On November 3, 2020, we consummated the Initial Public Offering of 75,000,000 Units at a price of $10.00 per Unit generating gross proceeds of $750.0 million. Simultaneously with the closing of the Initial Public Offering, we consummated the sale of 11,333,333 Private Placement Warrants to our Sponsor at a price of $1.50 per warrant, generating gross proceeds of $17 million.
Following the Initial Public Offering and the sale of the Private Placement Warrants, a total of $750.0 million was placed in the Trust Account and we had approximately $103,135 of cash held outside of the Trust Account as of March 31, 2024, and available for working capital purposes and to pay our taxes. We incurred $42.3 million in transaction costs, including $15 million of underwriting fees, $26.3 million of deferred underwriting fees (which deferred underwriting commission was waived by the underwriters) and $1 million of other costs in connection with our Initial Public Offering and the sale of the Private Placement Warrants.
On March 1, 2023, our Sponsor agreed to loan the Company an aggregate of up to $250,000 for working capital purposes. The Company issued a promissory note to our Sponsor to evidence the loan. On November 2, 2023, the Company issued an amended and restated promissory note (the “Restated Note”) in the principal amount of up to $550,000 to the Sponsor. The Restated Note amended, restated, replaced and superseded that certain promissory note dated March 1, 2023, in the principal amount of $250,000. On March 25, 2024, the Company issued an amended and restated promissory note (the “Second Restated Note”) to the Sponsor.
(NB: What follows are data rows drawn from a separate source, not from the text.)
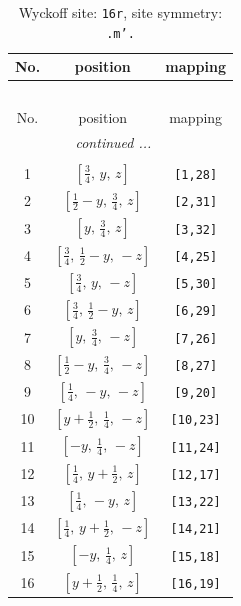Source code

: \documentclass[fleqn,8pt]{jsarticle}
\begin{document}
\renewcommand{\arraystretch}{1.2}
\begin{longtable}{ccc}
\caption{Wyckoff site: {\tt 16r}, site symmetry: {\tt .m'.}}
 \\
 \hline \hline
No. & position & mapping \\ \hline \endfirsthead

\multicolumn{2}{l}{\tablename\ \thetable{}} \\
 \hline \hline
No. & position & mapping \\ \hline \endhead

 \hline \hline
\multicolumn{2}{r}{\footnotesize\it continued ...} \\ \endfoot

 \hline \hline
\multicolumn{2}{r}{} \\ \endlastfoot

1 & $\left[ \frac{3}{4},\, y,\, z \right]$ & {\tt [1,28]} \\ \hline
2 & $\left[ \frac{1}{2} - y,\, \frac{3}{4},\, z \right]$ & {\tt [2,31]} \\ \hline
3 & $\left[ y,\, \frac{3}{4},\, z \right]$ & {\tt [3,32]} \\ \hline
4 & $\left[ \frac{3}{4},\, \frac{1}{2} - y,\, - z \right]$ & {\tt [4,25]} \\ \hline
5 & $\left[ \frac{3}{4},\, y,\, - z \right]$ & {\tt [5,30]} \\ \hline
6 & $\left[ \frac{3}{4},\, \frac{1}{2} - y,\, z \right]$ & {\tt [6,29]} \\ \hline
7 & $\left[ y,\, \frac{3}{4},\, - z \right]$ & {\tt [7,26]} \\ \hline
8 & $\left[ \frac{1}{2} - y,\, \frac{3}{4},\, - z \right]$ & {\tt [8,27]} \\ \hline
9 & $\left[ \frac{1}{4},\, - y,\, - z \right]$ & {\tt [9,20]} \\ \hline
10 & $\left[ y + \frac{1}{2},\, \frac{1}{4},\, - z \right]$ & {\tt [10,23]} \\ \hline
11 & $\left[ - y,\, \frac{1}{4},\, - z \right]$ & {\tt [11,24]} \\ \hline
12 & $\left[ \frac{1}{4},\, y + \frac{1}{2},\, z \right]$ & {\tt [12,17]} \\ \hline
13 & $\left[ \frac{1}{4},\, - y,\, z \right]$ & {\tt [13,22]} \\ \hline
14 & $\left[ \frac{1}{4},\, y + \frac{1}{2},\, - z \right]$ & {\tt [14,21]} \\ \hline
15 & $\left[ - y,\, \frac{1}{4},\, z \right]$ & {\tt [15,18]} \\ \hline
16 & $\left[ y + \frac{1}{2},\, \frac{1}{4},\, z \right]$ & {\tt [16,19]} \\
\end{longtable}
\end{document}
The Second Restated Note amends, restates, replaces and supersedes the Restated Note to increase the principal amount available for borrowings thereunder from up to $550,000 to up to $900,000. The Second Restated Note does not bear interest, matures on the date of consummation of the Business Combination and is subject to customary events of default. The Second Restated Note was to be repaid only to the extent that the Company has funds available to it outside of its Trust Account established in connection with its Initial Public Offering. As of March 31, 2024, the Company had borrowed $900,000 under the Second Restated Note. As of the Closing Date, the Company satisfied and discharged its obligations under the Second Restated Note by repaying in full the principal amount to the Sponsor.
For the three months ended March 31, 2024, net cash used in operating activities was $405,027. For the three months ended March 31, 2023, net cash used in operating activities was $264,578 principally due to the payment of general and administrative expenses during the period.
For the three months ended March 31, 2024, net cash provided by investing activities was $0 and cash provided by financing activities of $500,000. For the three months ended March 31, 2023, net cash used by investing activities was $500,903 and net cash provided by financing activities of $500,903.
As of March 31, 2024 we had operating cash of $103,135 and investments held in the Trust Account of $22,216,917. As of December 31, 2023 we had operating cash of $8,162 and investments held in the Trust Account of $21,966,104. We intend to utilize substantially all of the funds held in the Trust Account, including any amounts representing interest earned on the Trust Account (less deferred underwriting commissions and income taxes payable), to complete our Business Combination. To the extent that our capital stock or debt is used, in whole or in part, as consideration to complete our Business Combination, the remaining proceeds held in the Trust Account will be used as working capital to finance the operations of the target business or businesses, make other acquisitions and pursue our growth strategies.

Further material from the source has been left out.